Microsoft experienced a decline in shares of up to 4% during after-hours trading on Tuesday due to the company’s quarterly revenue guidance falling short of analysts’ expectations. The software maker reported earnings of $2.69 per share, surpassing the expected $2.55 per share predicted by Refinitiv. However, revenue came in at $56.19 billion, slightly below the expected $55.47 billion. During a conference call with analysts, Amy Hood, Microsoft’s finance chief, projected a fiscal first-quarter revenue range of $53.8 billion to $54.8 billion. The midpoint of this range, $54.30 billion, indicated an 8% growth rate, falling short of the consensus estimate of $54.94 billion among analysts surveyed by Refinitiv. The segment featuring the Windows operating system also underperformed, with projected revenue of $12.5 billion to $12.9 billion, below the anticipated $13.22 billion.

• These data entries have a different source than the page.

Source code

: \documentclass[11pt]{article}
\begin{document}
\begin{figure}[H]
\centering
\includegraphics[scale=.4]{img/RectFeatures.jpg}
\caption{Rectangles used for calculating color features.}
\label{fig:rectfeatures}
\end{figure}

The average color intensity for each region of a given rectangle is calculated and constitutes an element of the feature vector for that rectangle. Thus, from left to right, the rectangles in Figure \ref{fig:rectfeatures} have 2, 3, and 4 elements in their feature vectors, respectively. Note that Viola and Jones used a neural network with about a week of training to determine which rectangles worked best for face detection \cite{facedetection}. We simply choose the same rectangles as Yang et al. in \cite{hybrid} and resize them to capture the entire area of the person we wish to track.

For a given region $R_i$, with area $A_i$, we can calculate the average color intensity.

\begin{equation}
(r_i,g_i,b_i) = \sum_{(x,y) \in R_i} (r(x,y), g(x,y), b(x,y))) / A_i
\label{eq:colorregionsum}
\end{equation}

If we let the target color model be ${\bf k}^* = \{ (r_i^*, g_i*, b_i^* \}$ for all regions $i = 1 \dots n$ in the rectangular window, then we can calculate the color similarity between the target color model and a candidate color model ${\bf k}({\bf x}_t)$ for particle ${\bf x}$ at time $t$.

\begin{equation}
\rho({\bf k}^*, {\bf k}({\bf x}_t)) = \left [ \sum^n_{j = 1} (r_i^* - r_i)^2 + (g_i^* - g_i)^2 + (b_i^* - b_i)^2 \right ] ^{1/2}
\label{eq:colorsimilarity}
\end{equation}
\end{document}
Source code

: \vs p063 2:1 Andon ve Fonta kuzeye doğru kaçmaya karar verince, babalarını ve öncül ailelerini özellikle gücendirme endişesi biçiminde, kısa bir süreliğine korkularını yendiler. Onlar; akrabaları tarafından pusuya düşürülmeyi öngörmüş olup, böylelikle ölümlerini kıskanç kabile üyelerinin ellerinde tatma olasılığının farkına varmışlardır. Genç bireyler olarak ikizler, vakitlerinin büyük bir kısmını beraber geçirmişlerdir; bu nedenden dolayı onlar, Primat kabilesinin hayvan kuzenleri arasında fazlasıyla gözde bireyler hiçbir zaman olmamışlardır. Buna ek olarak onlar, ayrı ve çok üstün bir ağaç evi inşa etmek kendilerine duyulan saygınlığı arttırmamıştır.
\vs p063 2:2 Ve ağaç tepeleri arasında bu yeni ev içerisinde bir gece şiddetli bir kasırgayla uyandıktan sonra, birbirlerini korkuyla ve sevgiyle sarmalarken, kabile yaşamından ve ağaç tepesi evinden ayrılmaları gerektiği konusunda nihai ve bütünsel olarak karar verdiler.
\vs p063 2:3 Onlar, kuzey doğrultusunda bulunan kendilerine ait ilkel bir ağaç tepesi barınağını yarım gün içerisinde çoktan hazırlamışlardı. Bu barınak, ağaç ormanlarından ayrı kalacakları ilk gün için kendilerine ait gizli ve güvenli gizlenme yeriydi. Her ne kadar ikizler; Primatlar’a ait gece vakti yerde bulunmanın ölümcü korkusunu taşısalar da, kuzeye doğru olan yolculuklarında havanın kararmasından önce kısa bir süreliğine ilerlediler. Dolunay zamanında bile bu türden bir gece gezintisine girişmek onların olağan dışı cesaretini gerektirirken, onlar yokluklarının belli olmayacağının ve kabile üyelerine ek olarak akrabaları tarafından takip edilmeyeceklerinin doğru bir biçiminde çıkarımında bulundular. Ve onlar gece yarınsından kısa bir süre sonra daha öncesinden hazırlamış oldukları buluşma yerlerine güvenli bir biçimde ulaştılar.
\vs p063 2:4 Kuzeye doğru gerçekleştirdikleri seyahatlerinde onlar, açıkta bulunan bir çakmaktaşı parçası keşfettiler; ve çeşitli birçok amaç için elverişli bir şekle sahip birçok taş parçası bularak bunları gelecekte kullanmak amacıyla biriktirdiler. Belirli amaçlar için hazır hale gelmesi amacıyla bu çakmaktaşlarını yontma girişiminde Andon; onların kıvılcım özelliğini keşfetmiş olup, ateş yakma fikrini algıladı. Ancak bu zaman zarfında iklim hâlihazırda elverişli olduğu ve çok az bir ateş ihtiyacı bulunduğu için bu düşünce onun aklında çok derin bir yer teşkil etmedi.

Revenue for the fiscal fourth quarter, which concluded on June 30, increased by 8% compared to the previous year, according to a statement released by the company. This marks the third consecutive quarter where growth has fallen below 10%, a trend not seen since 2017. Net income for the quarter reached $20.08 billion, up from $16.74 billion, or $2.23 per share, in the same quarter of the prior year.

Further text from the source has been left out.